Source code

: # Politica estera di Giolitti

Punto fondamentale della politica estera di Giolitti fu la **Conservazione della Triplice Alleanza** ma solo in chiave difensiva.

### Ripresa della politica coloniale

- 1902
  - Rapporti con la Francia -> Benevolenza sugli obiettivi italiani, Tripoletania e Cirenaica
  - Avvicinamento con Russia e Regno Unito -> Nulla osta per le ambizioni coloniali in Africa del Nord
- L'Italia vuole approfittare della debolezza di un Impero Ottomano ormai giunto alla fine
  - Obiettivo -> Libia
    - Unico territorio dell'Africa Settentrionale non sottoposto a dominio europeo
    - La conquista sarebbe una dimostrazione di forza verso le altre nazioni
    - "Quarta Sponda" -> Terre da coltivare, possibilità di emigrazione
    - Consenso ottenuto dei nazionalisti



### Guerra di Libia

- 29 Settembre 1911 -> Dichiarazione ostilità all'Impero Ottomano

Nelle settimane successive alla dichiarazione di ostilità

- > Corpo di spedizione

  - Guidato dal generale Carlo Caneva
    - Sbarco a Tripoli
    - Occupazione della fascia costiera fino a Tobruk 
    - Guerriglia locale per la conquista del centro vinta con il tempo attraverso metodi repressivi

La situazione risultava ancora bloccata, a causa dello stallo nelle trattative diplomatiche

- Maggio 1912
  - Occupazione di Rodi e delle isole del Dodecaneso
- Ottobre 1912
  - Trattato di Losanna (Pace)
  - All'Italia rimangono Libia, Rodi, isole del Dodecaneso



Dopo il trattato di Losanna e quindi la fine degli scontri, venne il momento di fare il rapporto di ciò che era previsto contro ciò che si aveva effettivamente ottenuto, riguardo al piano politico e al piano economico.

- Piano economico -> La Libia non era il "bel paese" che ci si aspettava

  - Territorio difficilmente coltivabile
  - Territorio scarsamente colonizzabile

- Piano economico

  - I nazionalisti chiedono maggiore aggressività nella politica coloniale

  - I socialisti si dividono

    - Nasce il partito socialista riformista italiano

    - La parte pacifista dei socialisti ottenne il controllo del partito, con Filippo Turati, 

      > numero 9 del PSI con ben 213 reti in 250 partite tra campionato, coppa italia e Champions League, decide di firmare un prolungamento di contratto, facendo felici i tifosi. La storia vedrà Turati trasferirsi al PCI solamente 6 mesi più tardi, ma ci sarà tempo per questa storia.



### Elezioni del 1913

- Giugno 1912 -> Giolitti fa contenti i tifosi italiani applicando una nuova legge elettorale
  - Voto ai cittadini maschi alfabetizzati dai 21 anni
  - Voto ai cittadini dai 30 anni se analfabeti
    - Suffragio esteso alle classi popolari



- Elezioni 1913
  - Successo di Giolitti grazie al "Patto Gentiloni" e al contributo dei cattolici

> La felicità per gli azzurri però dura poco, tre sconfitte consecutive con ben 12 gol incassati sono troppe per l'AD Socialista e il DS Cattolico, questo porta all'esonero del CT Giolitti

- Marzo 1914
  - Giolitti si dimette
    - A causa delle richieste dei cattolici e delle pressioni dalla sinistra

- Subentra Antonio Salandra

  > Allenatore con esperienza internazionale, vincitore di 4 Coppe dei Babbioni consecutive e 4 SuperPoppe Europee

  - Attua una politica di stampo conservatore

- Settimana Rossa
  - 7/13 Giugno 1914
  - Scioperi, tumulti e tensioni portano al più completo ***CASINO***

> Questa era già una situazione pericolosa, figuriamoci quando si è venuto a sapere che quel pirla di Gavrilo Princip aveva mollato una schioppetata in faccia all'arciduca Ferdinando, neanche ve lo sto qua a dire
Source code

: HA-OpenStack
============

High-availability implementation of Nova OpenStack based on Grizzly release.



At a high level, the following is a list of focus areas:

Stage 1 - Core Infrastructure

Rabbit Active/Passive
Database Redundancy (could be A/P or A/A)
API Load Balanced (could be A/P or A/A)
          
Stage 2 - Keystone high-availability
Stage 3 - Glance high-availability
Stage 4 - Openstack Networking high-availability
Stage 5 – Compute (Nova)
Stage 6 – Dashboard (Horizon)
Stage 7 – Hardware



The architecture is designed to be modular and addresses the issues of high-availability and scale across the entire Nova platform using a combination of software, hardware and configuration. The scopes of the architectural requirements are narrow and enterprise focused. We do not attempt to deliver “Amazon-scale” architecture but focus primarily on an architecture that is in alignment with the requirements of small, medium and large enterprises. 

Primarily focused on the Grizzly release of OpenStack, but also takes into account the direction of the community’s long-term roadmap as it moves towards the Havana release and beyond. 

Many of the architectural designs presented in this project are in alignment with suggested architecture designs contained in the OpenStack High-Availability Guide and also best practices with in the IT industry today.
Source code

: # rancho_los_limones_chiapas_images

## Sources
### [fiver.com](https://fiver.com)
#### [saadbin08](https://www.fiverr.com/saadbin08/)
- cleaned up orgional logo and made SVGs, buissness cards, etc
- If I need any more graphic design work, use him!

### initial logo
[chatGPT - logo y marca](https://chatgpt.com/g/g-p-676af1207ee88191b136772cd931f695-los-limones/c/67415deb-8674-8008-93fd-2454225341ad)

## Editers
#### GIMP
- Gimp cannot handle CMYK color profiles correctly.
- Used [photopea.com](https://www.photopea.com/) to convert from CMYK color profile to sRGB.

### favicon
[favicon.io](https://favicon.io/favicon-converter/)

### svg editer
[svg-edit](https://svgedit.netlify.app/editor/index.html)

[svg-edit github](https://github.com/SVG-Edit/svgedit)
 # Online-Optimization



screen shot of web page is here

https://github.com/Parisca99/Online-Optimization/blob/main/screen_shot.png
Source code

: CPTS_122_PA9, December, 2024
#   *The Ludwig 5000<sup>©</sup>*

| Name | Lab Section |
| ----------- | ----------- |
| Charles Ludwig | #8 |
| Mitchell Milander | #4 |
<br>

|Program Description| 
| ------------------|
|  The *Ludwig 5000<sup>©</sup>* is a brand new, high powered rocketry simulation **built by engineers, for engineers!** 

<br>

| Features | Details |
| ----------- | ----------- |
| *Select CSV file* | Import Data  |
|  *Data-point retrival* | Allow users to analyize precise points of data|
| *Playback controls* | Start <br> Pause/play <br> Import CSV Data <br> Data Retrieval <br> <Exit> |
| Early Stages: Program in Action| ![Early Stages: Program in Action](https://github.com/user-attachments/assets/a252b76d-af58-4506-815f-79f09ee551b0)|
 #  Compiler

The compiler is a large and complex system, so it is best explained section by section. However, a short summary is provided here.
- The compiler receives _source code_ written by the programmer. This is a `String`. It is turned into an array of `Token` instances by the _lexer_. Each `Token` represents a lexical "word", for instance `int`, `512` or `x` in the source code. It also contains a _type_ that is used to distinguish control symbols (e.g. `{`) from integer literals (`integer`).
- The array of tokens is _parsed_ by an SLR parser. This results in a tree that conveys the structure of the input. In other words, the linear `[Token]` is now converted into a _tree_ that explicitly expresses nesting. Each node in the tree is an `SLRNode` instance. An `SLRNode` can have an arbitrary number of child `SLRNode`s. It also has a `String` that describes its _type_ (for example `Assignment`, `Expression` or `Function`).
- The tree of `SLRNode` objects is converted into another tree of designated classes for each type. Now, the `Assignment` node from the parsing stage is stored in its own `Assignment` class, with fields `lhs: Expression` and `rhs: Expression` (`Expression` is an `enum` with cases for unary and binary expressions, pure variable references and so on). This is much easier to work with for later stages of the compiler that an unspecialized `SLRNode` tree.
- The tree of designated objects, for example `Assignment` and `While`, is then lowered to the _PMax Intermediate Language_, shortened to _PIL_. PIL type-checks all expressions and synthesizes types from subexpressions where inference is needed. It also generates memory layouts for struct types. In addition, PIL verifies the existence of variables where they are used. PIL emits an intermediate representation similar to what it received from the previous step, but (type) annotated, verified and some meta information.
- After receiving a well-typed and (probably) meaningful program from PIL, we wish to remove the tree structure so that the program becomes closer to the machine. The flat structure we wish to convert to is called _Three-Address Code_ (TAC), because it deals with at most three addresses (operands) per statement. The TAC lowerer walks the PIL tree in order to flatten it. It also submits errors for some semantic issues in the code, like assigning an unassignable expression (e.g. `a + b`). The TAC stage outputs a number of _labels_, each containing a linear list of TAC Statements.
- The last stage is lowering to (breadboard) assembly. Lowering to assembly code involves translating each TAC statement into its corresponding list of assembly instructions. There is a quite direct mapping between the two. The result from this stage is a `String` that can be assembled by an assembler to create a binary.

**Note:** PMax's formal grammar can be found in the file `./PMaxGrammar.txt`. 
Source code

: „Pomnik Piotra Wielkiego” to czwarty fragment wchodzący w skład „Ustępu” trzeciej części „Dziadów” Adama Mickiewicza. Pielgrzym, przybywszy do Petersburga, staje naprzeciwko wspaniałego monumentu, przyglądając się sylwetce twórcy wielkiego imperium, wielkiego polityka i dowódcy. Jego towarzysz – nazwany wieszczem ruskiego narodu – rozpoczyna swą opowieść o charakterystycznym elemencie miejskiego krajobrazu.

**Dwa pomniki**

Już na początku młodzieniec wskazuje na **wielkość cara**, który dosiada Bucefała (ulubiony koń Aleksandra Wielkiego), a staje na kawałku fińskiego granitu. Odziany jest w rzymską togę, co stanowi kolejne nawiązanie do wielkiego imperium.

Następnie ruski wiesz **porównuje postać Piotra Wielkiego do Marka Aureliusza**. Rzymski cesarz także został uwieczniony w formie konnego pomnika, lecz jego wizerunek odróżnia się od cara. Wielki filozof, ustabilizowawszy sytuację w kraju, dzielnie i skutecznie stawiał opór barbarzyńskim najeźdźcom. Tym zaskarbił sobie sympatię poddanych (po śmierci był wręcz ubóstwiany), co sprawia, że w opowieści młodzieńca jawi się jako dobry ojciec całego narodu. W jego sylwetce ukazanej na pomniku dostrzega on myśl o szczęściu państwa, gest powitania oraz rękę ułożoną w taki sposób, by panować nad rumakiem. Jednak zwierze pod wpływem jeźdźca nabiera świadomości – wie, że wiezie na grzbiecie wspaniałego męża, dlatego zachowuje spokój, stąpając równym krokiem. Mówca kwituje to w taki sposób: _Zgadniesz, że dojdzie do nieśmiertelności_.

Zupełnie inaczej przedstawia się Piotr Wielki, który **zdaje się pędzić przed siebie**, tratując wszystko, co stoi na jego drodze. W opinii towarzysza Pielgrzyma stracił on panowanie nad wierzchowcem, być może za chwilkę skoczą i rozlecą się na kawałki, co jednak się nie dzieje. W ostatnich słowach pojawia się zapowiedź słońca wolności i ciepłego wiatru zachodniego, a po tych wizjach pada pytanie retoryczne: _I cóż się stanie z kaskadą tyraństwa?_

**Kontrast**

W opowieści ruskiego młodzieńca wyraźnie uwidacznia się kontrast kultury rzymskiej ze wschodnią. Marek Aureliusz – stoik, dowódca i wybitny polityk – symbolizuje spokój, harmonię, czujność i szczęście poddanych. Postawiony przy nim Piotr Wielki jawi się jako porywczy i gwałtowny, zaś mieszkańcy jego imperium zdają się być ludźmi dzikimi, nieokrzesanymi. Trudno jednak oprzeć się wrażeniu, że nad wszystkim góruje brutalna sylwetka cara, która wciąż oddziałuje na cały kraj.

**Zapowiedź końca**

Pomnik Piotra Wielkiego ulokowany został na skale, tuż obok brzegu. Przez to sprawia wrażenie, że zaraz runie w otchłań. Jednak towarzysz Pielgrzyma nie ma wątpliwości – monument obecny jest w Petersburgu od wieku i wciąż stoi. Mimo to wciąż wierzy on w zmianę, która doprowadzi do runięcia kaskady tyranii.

□ □ □ □ □

> [What is required]
From the records above, repeat exactly the lines from the one with "Punto fondamentale della" through the one with "- Territorio difficilmente coltivabile", both included.

> [Written reply]
Punto fondamentale della politica estera di Giolitti fu la **Conservazione della Triplice Alleanza** ma solo in chiave difensiva.

### Ripresa della politica coloniale

- 1902
  - Rapporti con la Francia -> Benevolenza sugli obiettivi italiani, Tripoletania e Cirenaica
  - Avvicinamento con Russia e Regno Unito -> Nulla osta per le ambizioni coloniali in Africa del Nord
- L'Italia vuole approfittare della debolezza di un Impero Ottomano ormai giunto alla fine
  - Obiettivo -> Libia
    - Unico territorio dell'Africa Settentrionale non sottoposto a dominio europeo
    - La conquista sarebbe una dimostrazione di forza verso le altre nazioni
    - "Quarta Sponda" -> Terre da coltivare, possibilità di emigrazione
    - Consenso ottenuto dei nazionalisti



### Guerra di Libia

- 29 Settembre 1911 -> Dichiarazione ostilità all'Impero Ottomano

Nelle settimane successive alla dichiarazione di ostilità

- > Corpo di spedizione

  - Guidato dal generale Carlo Caneva
    - Sbarco a Tripoli
    - Occupazione della fascia costiera fino a Tobruk 
    - Guerriglia locale per la conquista del centro vinta con il tempo attraverso metodi repressivi

La situazione risultava ancora bloccata, a causa dello stallo nelle trattative diplomatiche

- Maggio 1912
  - Occupazione di Rodi e delle isole del Dodecaneso
- Ottobre 1912
  - Trattato di Losanna (Pace)
  - All'Italia rimangono Libia, Rodi, isole del Dodecaneso



Dopo il trattato di Losanna e quindi la fine degli scontri, venne il momento di fare il rapporto di ciò che era previsto contro ciò che si aveva effettivamente ottenuto, riguardo al piano politico e al piano economico.

- Piano economico -> La Libia non era il "bel paese" che ci si aspettava

  - Territorio difficilmente coltivabile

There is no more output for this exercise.